On finding out what to do with a digital diary

So I have been writing a digital diary for many years now, each day is a new text file.

Is there a way to extract information from that, how could I use my dataset, share your ideas.

I guess that would depend on what kind of information you would want to extract, and how you put that kind of information into your diary. There is a lot of examples on this forum for extracting information using dataview, but you need specific fields for that in your entries.

This is what I am asking.

What I would like:

  • What do I need right now? Topics that are surrounded by a lot of emotional words.
  • What could I write about in a blog post? Topics that are dealt with the most.
  • Which topics have I never adressed that are worth exploring?

And by topics I am not talking about word with a hashtag or the title of the file that is the biggest, but a broader view, commonality.

Ie I write

I enjoy fishing


I need to go to the lake soon

=> Topic/Commonality/Meta: Activities around water

What kind of information do you come up with that I could extract from a diary - and how?

What kind of information do you come up with that I could extract from a diary - and how?
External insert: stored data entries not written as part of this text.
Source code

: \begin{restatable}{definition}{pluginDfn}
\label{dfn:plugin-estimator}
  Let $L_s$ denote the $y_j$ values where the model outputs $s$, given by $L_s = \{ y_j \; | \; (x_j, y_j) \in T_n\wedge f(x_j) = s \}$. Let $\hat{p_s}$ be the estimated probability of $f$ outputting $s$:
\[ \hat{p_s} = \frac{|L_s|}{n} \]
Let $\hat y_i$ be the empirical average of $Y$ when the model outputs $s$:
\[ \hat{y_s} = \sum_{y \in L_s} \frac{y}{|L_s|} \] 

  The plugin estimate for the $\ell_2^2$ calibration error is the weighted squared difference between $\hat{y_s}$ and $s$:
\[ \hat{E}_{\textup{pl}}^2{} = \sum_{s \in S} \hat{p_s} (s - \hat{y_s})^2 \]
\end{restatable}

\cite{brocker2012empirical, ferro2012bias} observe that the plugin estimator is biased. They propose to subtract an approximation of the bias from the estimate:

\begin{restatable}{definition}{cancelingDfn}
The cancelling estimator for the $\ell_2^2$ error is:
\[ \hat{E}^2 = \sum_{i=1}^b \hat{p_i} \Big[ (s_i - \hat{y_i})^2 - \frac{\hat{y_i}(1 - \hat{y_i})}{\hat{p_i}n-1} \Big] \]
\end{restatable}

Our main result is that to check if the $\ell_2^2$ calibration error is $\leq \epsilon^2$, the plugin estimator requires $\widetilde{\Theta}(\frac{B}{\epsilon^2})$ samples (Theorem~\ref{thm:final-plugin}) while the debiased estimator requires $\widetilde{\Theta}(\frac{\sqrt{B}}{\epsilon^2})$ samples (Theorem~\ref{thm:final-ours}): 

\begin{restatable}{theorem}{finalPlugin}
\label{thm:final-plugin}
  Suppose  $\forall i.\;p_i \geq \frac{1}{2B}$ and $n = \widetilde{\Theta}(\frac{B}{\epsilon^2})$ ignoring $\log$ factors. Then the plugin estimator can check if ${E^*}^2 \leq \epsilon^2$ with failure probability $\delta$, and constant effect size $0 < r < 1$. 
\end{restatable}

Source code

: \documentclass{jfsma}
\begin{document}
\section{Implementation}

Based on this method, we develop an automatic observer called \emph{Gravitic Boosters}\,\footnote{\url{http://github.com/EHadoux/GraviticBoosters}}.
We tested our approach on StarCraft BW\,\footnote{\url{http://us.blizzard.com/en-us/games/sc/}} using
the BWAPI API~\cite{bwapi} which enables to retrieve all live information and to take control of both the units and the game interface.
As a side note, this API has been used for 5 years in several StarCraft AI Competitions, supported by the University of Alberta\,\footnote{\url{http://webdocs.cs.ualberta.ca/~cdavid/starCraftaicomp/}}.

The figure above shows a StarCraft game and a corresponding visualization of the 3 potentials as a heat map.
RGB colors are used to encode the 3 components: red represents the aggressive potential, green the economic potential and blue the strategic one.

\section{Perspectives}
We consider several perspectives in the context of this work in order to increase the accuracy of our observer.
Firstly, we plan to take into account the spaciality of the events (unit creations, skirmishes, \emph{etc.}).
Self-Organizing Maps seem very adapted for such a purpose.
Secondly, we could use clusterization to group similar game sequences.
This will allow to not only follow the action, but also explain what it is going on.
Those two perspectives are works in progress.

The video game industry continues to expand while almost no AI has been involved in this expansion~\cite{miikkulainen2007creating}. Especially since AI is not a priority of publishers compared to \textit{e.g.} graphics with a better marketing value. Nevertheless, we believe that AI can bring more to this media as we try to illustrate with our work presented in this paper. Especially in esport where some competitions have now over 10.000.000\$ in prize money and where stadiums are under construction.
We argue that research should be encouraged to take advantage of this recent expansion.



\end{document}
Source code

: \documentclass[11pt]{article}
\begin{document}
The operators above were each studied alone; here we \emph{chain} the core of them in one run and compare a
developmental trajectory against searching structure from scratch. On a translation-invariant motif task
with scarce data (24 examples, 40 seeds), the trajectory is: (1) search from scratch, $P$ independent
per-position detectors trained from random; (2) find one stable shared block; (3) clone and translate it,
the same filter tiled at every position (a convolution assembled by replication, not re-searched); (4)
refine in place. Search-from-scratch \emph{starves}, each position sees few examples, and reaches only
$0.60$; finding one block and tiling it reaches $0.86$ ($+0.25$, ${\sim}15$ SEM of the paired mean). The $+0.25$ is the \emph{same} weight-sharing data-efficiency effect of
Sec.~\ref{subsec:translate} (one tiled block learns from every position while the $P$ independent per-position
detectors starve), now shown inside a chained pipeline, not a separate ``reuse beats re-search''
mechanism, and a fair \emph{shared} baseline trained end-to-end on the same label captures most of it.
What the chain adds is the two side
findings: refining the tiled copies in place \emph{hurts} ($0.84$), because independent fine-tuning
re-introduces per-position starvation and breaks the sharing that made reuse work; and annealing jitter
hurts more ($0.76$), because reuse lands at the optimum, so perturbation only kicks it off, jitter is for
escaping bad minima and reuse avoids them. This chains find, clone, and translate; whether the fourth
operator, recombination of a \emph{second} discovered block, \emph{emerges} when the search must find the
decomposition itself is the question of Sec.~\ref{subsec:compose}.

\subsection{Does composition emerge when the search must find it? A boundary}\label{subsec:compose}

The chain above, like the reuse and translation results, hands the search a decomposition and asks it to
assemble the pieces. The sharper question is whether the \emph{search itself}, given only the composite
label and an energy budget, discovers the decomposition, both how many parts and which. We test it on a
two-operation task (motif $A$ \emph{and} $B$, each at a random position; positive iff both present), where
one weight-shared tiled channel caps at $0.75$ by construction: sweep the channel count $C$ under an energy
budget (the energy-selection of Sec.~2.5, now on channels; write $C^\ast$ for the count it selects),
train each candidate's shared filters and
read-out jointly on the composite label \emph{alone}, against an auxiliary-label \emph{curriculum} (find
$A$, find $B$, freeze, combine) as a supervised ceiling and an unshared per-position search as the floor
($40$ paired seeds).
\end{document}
What you are talking about is NLP, natural language processing. Obsidian is not the place to try to do this. Feel free if you want to try to do searches on key words and see what notes have similarities, but I don’t think there are any NLP tools for Obsidian yet.

I’m in no way an NLP expert, but there are a ton of applications to process text and cull information. Its a huge deep learning topic. Here is a link to get you started.


If you look for a commonality between notes you may want to try extracting so called nearest neighbors for a given note basing on its contents.

I’ve been playing with exactly that lately. Here is the script I use in my research: GitHub - rpast/obsidian_vault_neighbors: Semantic connections recommendation script for Obsidian.md notes.

It is fairly straightforward NLP technique based on token frequency but gives surprisingly accurate semantic result.